■ **Assignment**
Below is a block of records. Copy every line in it that contains the word "ACCORDION".

(Records for this task begins)

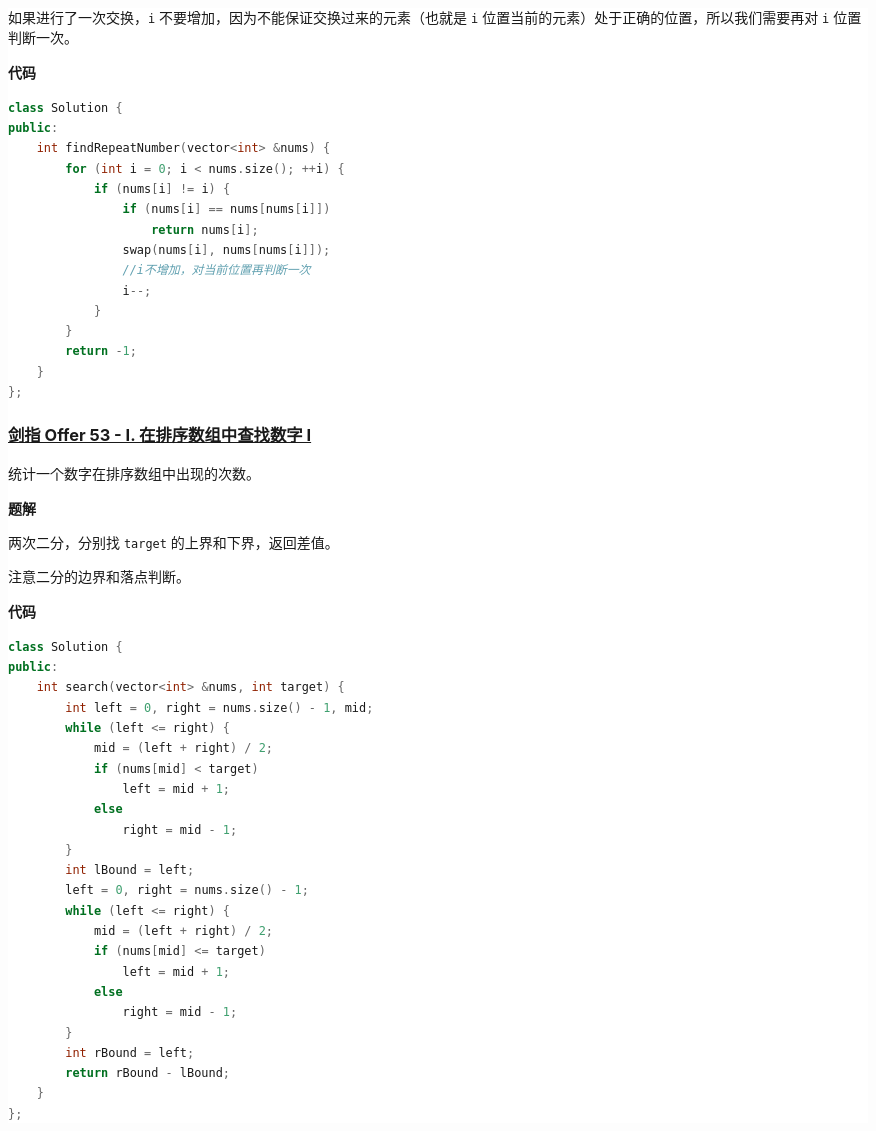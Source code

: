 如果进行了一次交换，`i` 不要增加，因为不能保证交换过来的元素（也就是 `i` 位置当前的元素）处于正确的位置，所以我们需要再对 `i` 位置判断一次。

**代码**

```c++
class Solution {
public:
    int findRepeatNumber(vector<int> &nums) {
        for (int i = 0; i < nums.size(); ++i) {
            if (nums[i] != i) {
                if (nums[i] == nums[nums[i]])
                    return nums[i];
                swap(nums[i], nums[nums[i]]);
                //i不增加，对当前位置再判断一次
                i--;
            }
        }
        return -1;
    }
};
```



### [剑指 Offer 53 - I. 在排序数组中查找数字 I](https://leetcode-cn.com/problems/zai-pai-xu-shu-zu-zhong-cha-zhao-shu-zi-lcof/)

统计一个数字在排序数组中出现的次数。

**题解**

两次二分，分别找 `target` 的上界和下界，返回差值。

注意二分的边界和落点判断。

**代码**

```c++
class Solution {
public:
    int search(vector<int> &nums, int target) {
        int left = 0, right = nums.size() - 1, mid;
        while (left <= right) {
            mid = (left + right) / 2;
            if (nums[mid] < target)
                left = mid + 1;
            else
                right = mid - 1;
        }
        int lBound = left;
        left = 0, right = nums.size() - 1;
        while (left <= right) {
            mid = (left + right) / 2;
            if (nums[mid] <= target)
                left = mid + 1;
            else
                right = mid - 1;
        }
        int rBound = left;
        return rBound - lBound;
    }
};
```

(Records for this task ends)
(Records for this task begins)

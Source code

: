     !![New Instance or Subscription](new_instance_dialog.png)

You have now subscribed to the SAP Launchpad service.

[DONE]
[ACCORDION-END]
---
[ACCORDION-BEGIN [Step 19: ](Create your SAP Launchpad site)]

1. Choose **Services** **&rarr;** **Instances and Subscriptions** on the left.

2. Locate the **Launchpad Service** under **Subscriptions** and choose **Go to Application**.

(Records for this task ends)

■ **Problem solution**
[ACCORDION-END]
[ACCORDION-BEGIN [Step 19: ](Create your SAP Launchpad site)]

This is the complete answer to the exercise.